> [Exercise brief]:
Every line from the start of the data through the line containing "push mean ZVF" should be retyped exactly; the pictures should not.

+ + + + +

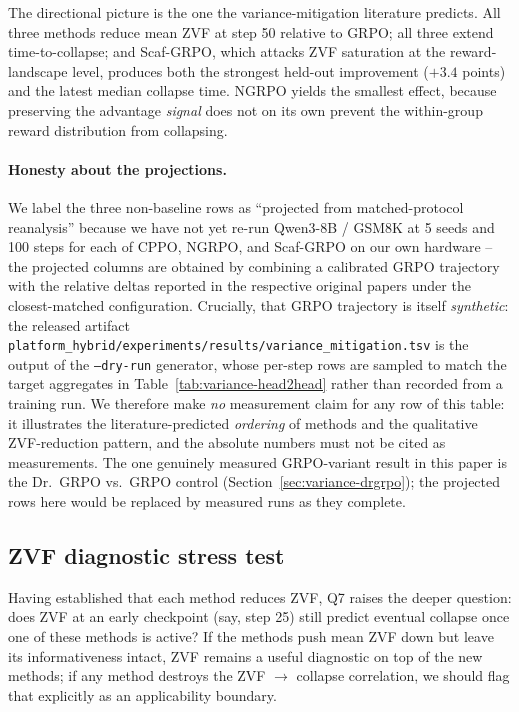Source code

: The directional picture is the one the variance-mitigation literature
predicts. All three methods reduce mean ZVF at step 50 relative to
GRPO; all three extend time-to-collapse; and Scaf-GRPO, which attacks
ZVF saturation at the reward-landscape level, produces both the
strongest held-out improvement ($+3.4$ points) and the latest median
collapse time. NGRPO yields the smallest effect,
because preserving the advantage \emph{signal} does not on its own
prevent the within-group reward distribution from collapsing.

\paragraph{Honesty about the projections.}
\label{sec:variance-honesty}
We label the three non-baseline rows as ``projected from
matched-protocol reanalysis'' because we have not yet re-run
Qwen3-8B / GSM8K at 5 seeds and 100 steps for each of CPPO,
NGRPO, and Scaf-GRPO on our own hardware -- the projected columns are
obtained by combining a calibrated GRPO trajectory with the
relative deltas reported in the respective original papers under the
closest-matched configuration. Crucially, that GRPO trajectory is
itself \emph{synthetic}: the released artifact
\texttt{platform_hybrid/experiments/results/variance\_mitigation.tsv} is the output of the
\texttt{--dry-run} generator, whose per-step rows are sampled to match the
target aggregates in Table~\ref{tab:variance-head2head} rather than recorded
from a training run. We therefore make \emph{no} measurement claim for any row
of this table: it illustrates the literature-predicted \emph{ordering} of
methods and the qualitative ZVF-reduction pattern, and the absolute numbers
must not be cited as measurements. The one genuinely measured GRPO-variant
result in this paper is the Dr.\ GRPO vs.\ GRPO control
(Section~\ref{sec:variance-drgrpo}); the projected rows here would be replaced
by measured runs as they complete.

\subsection{ZVF diagnostic stress test}
\label{sec:variance-zvf-stress}

Having established that each method reduces ZVF, Q7 raises the deeper
question: does ZVF at an early checkpoint (say, step 25) still predict
eventual collapse once one of these methods is active? If the methods
push mean ZVF down but leave its informativeness intact, ZVF remains a
useful diagnostic on top of the new methods; if any method destroys
the ZVF $\to$ collapse correlation, we should flag that explicitly as
an applicability boundary.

+ + + + +

> [Response below]:
Source code

: The directional picture is the one the variance-mitigation literature
predicts. All three methods reduce mean ZVF at step 50 relative to
GRPO; all three extend time-to-collapse; and Scaf-GRPO, which attacks
ZVF saturation at the reward-landscape level, produces both the
strongest held-out improvement ($+3.4$ points) and the latest median
collapse time. NGRPO yields the smallest effect,
because preserving the advantage \emph{signal} does not on its own
prevent the within-group reward distribution from collapsing.

\paragraph{Honesty about the projections.}
\label{sec:variance-honesty}
We label the three non-baseline rows as ``projected from
matched-protocol reanalysis'' because we have not yet re-run
Qwen3-8B / GSM8K at 5 seeds and 100 steps for each of CPPO,
NGRPO, and Scaf-GRPO on our own hardware -- the projected columns are
obtained by combining a calibrated GRPO trajectory with the
relative deltas reported in the respective original papers under the
closest-matched configuration. Crucially, that GRPO trajectory is
itself \emph{synthetic}: the released artifact
\texttt{platform_hybrid/experiments/results/variance\_mitigation.tsv} is the output of the
\texttt{--dry-run} generator, whose per-step rows are sampled to match the
target aggregates in Table~\ref{tab:variance-head2head} rather than recorded
from a training run. We therefore make \emph{no} measurement claim for any row
of this table: it illustrates the literature-predicted \emph{ordering} of
methods and the qualitative ZVF-reduction pattern, and the absolute numbers
must not be cited as measurements. The one genuinely measured GRPO-variant
result in this paper is the Dr.\ GRPO vs.\ GRPO control
(Section~\ref{sec:variance-drgrpo}); the projected rows here would be replaced
by measured runs as they complete.

\subsection{ZVF diagnostic stress test}
\label{sec:variance-zvf-stress}

Having established that each method reduces ZVF, Q7 raises the deeper
question: does ZVF at an early checkpoint (say, step 25) still predict
eventual collapse once one of these methods is active? If the methods
push mean ZVF down but leave its informativeness intact, ZVF remains a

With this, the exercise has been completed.